===== Data in this exercise
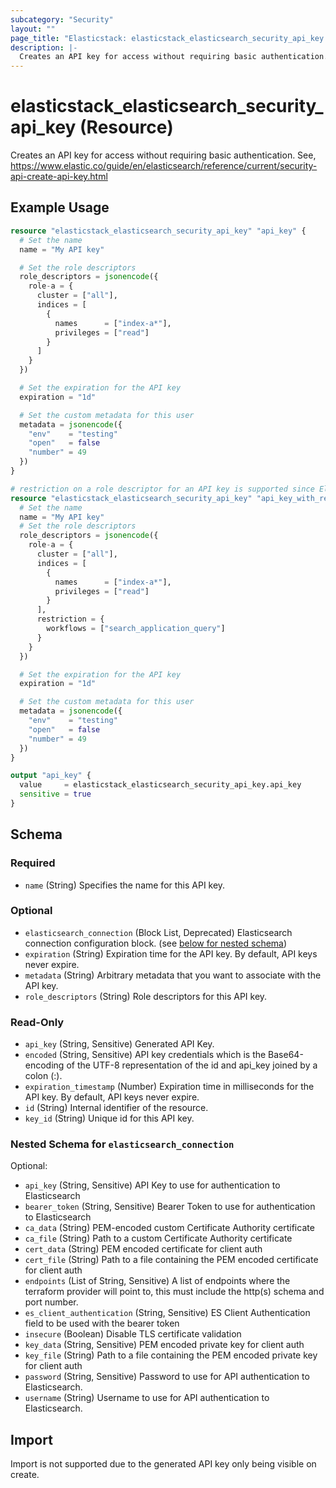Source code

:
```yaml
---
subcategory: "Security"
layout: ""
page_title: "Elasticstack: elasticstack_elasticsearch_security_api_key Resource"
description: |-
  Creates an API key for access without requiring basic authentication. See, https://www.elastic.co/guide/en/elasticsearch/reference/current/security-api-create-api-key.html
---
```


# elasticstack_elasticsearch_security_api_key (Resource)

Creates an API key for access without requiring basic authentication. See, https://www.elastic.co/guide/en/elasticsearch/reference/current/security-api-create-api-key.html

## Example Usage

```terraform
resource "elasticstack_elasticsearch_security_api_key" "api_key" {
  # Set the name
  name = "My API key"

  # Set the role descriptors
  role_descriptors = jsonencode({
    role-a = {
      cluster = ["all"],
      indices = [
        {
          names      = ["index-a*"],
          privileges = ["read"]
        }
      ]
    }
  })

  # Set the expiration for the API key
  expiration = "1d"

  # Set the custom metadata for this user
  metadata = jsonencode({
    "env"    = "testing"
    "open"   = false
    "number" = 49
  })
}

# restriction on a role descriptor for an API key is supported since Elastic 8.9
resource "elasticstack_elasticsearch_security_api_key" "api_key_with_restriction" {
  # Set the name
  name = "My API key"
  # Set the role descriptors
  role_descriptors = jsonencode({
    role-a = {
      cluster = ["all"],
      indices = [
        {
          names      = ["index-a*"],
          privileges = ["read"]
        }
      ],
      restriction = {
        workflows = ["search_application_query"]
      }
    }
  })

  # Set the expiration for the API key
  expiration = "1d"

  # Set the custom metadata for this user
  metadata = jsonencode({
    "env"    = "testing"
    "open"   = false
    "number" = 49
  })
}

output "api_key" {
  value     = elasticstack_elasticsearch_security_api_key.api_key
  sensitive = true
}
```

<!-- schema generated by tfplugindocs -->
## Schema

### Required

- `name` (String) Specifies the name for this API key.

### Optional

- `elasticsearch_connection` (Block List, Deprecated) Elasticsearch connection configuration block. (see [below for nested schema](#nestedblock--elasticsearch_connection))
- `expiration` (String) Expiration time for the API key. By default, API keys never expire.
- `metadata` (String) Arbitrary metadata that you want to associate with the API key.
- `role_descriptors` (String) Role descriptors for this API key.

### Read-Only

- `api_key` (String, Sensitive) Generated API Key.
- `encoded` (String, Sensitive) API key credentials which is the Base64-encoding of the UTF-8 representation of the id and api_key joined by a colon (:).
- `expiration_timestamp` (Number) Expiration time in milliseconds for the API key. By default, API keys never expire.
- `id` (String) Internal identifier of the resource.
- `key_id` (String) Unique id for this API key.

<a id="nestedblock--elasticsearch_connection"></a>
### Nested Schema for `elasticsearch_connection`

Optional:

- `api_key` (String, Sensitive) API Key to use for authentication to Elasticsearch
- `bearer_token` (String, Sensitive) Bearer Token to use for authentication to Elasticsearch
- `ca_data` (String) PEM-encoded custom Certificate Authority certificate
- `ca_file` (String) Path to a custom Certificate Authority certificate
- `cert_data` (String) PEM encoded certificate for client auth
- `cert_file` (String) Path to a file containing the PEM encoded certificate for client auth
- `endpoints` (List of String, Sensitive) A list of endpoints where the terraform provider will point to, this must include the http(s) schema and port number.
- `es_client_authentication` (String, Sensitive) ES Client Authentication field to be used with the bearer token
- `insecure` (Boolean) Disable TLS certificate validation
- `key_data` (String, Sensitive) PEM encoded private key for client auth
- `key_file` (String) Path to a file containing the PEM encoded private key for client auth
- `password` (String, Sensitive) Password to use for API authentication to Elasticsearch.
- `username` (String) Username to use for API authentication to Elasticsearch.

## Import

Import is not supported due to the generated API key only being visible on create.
==========
===== Data in this exercise
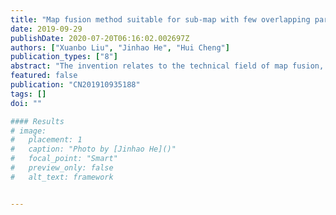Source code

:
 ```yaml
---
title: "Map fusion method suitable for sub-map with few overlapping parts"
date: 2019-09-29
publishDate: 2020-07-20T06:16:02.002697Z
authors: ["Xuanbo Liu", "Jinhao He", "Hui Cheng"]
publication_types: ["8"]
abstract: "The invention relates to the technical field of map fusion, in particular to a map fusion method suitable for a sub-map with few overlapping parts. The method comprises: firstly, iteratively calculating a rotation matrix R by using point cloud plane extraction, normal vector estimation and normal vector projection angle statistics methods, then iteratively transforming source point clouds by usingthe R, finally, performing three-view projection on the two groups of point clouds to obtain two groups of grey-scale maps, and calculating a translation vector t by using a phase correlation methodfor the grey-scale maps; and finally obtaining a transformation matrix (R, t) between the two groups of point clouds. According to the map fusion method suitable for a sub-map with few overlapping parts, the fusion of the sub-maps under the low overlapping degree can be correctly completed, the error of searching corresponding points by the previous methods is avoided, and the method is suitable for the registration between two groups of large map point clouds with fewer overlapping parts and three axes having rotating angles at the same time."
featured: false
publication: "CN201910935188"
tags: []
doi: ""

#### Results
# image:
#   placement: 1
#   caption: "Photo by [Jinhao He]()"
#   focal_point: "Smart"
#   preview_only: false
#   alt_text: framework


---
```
==========
Copy task for the entries above: every line with the string "html".

Task response →
  Creates an API key for access without requiring basic authentication. See, https://www.elastic.co/guide/en/elasticsearch/reference/current/security-api-create-api-key.html
Creates an API key for access without requiring basic authentication. See, https://www.elastic.co/guide/en/elasticsearch/reference/current/security-api-create-api-key.html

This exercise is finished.